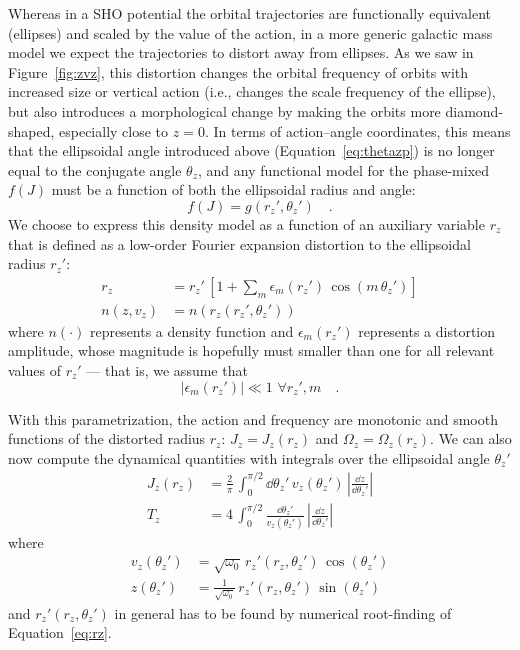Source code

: Whereas in a SHO potential the orbital trajectories are functionally equivalent
(ellipses) and scaled by the value of the action, in a more generic galactic mass model
we expect the trajectories to distort away from ellipses.
As we saw in Figure~\ref{fig:zvz}, this distortion changes the orbital frequency of
orbits with increased size or vertical action (i.e., changes the scale frequency of the
ellipse), but also introduces a morphological change by making the orbits more
diamond-shaped, especially close to $z=0$.
In terms of action--angle coordinates, this means that the ellipsoidal angle introduced
above (Equation~\ref{eq:thetazp}) is no longer equal to the conjugate angle $\theta_z$,
and any functional model for the phase-mixed \df\ $f(J)$ must be a function of both the
ellipsoidal radius and angle:
\begin{equation}
    f(J) = g(r_z', \theta_z') \quad .
\end{equation}
We choose to express this density model as a function of an auxiliary variable $r_z$
that is defined as a low-order Fourier expansion distortion to the ellipsoidal radius
$r_z'$:
\begin{align}
    r_z &= r_z' \, \left[1 + \sum_m \epsilon_m(r_z') \, \cos{\left(m\,\theta_z'\right)}\right] \label{eq:rz} \\
    n(z, v_z) &= n(r_z(r_z', \theta_z'))
\end{align}
where $n(\cdot)$ represents a density function and $\epsilon_m(r_z')$ represents a
distortion amplitude, whose magnitude is hopefully must smaller than one for all
relevant values of $r_z'$ --- that is, we assume that
\begin{equation}
    |\epsilon_m(r_z')| \ll 1 \,\, \forall r_z', m \quad .
\end{equation}

With this parametrization, the action and frequency are monotonic and smooth functions
of the distorted radius $r_z$: $J_z = J_z(r_z)$ and $\Omega_z = \Omega_z(r_z)$.
We can also now compute the dynamical quantities with integrals over the ellipsoidal
angle $\theta_z'$
\begin{align}
    J_z(r_z) &= \frac{2}{\pi} \, \int_0^{\pi/2} \dd \theta_z' \, v_z(\theta_z')
        \, \left|\frac{\dd z}{\dd \theta_z'}\right| \\
    T_z &= 4 \, \int_0^{\pi/2} \frac{\dd \theta_z'}{v_z(\theta_z')}
        \, \left|\frac{\dd z}{\dd \theta_z'}\right|
\end{align}
where
\begin{align}
    v_z(\theta_z') &= \sqrt{\omega_0} \, r_z'(r_z, \theta_z') \, \cos{(\theta_z')} \\
    z(\theta_z') &= \frac{1}{\sqrt{\omega_0}} \, r_z'(r_z, \theta_z') \, \sin{(\theta_z')}
\end{align}
and $r_z'(r_z, \theta_z')$ in general has to be found by numerical root-finding of
Equation~\ref{eq:rz}.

**BRIEF**. Lines from the one with "of the distorted" through the last line of the listing above: return these exactly, and nothing else.

**WRITTEN RESPONSE**.
of the distorted radius $r_z$: $J_z = J_z(r_z)$ and $\Omega_z = \Omega_z(r_z)$.
We can also now compute the dynamical quantities with integrals over the ellipsoidal
angle $\theta_z'$
\begin{align}
    J_z(r_z) &= \frac{2}{\pi} \, \int_0^{\pi/2} \dd \theta_z' \, v_z(\theta_z')
        \, \left|\frac{\dd z}{\dd \theta_z'}\right| \\
    T_z &= 4 \, \int_0^{\pi/2} \frac{\dd \theta_z'}{v_z(\theta_z')}
        \, \left|\frac{\dd z}{\dd \theta_z'}\right|
\end{align}
where
\begin{align}
    v_z(\theta_z') &= \sqrt{\omega_0} \, r_z'(r_z, \theta_z') \, \cos{(\theta_z')} \\
    z(\theta_z') &= \frac{1}{\sqrt{\omega_0}} \, r_z'(r_z, \theta_z') \, \sin{(\theta_z')}
\end{align}
and $r_z'(r_z, \theta_z')$ in general has to be found by numerical root-finding of
Equation~\ref{eq:rz}.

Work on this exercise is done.